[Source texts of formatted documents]
------------------------------------------------------------------------

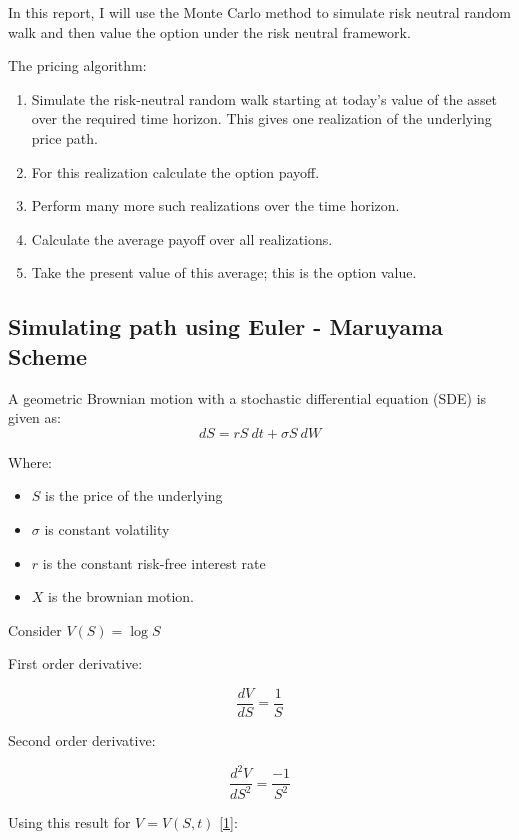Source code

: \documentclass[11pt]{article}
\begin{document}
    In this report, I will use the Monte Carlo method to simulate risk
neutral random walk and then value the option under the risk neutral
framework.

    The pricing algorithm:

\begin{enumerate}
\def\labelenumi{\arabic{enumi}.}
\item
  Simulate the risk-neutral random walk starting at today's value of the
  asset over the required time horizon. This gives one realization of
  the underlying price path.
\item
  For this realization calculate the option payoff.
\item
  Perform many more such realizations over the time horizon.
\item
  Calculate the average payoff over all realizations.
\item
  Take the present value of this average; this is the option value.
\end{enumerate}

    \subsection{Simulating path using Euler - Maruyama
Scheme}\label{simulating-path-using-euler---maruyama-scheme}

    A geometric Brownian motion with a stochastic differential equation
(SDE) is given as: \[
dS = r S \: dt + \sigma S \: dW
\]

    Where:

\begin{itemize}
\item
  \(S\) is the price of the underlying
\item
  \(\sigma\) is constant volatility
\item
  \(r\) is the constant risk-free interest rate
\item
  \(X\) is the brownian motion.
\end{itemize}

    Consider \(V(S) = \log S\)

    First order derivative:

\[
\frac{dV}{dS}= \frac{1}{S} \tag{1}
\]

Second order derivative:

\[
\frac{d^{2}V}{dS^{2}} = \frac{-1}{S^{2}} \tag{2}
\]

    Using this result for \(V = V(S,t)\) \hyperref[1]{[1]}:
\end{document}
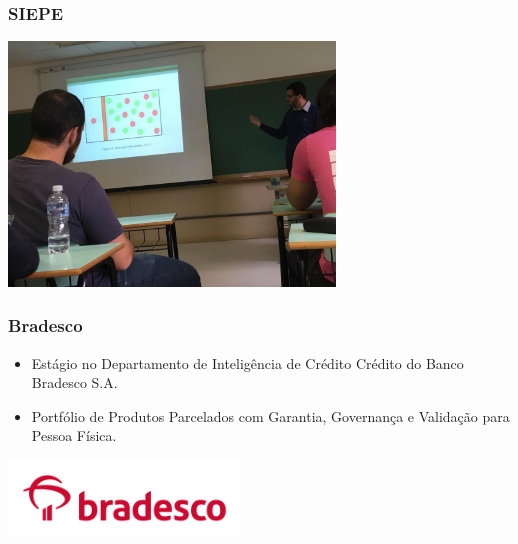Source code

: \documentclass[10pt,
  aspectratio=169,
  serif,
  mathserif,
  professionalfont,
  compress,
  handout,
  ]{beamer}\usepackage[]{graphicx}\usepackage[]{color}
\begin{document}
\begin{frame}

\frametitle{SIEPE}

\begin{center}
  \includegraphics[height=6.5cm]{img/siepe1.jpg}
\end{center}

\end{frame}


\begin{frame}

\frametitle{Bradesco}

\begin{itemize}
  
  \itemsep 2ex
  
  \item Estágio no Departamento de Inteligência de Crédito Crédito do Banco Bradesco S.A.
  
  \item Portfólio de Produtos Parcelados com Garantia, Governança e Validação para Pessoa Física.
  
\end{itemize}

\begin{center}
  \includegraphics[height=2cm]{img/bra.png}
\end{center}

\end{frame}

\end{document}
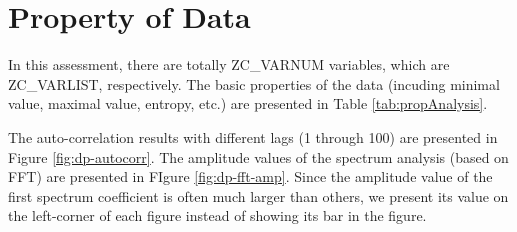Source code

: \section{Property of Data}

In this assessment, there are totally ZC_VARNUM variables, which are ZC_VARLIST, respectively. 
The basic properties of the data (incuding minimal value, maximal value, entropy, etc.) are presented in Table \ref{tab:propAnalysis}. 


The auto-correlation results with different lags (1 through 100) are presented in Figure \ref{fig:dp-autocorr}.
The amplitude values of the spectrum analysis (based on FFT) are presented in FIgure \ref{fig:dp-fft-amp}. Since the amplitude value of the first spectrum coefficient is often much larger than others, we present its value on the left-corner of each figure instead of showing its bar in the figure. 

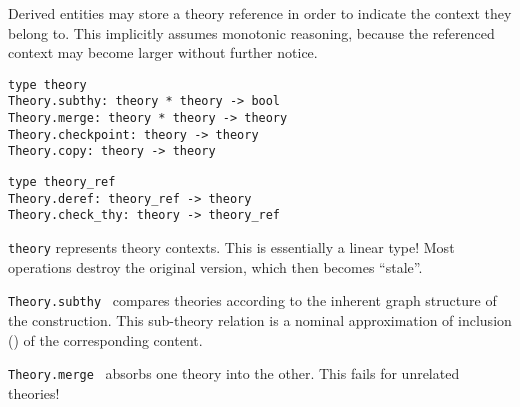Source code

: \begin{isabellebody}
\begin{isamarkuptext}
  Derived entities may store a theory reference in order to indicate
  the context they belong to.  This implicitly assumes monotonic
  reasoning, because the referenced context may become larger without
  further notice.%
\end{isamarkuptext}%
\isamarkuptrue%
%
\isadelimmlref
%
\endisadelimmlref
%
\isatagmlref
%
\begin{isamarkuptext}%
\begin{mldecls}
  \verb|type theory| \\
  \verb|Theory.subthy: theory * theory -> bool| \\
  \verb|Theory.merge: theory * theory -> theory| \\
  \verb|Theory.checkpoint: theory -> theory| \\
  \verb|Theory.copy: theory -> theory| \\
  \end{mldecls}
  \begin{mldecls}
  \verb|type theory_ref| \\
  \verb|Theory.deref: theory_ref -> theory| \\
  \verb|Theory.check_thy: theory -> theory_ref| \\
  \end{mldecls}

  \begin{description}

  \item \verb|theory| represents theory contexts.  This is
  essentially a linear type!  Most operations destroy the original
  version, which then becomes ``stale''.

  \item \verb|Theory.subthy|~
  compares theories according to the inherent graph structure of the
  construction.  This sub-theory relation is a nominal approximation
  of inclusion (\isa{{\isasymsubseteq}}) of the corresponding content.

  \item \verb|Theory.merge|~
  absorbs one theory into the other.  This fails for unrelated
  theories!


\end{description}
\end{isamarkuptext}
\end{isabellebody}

------------------------------------------------------------------------

▸ **WORK ORDER**:
Tally the lines in the records above that contain the word "isamarkuptext", and give only that number.

▸ **WRITTEN REPLY**:
4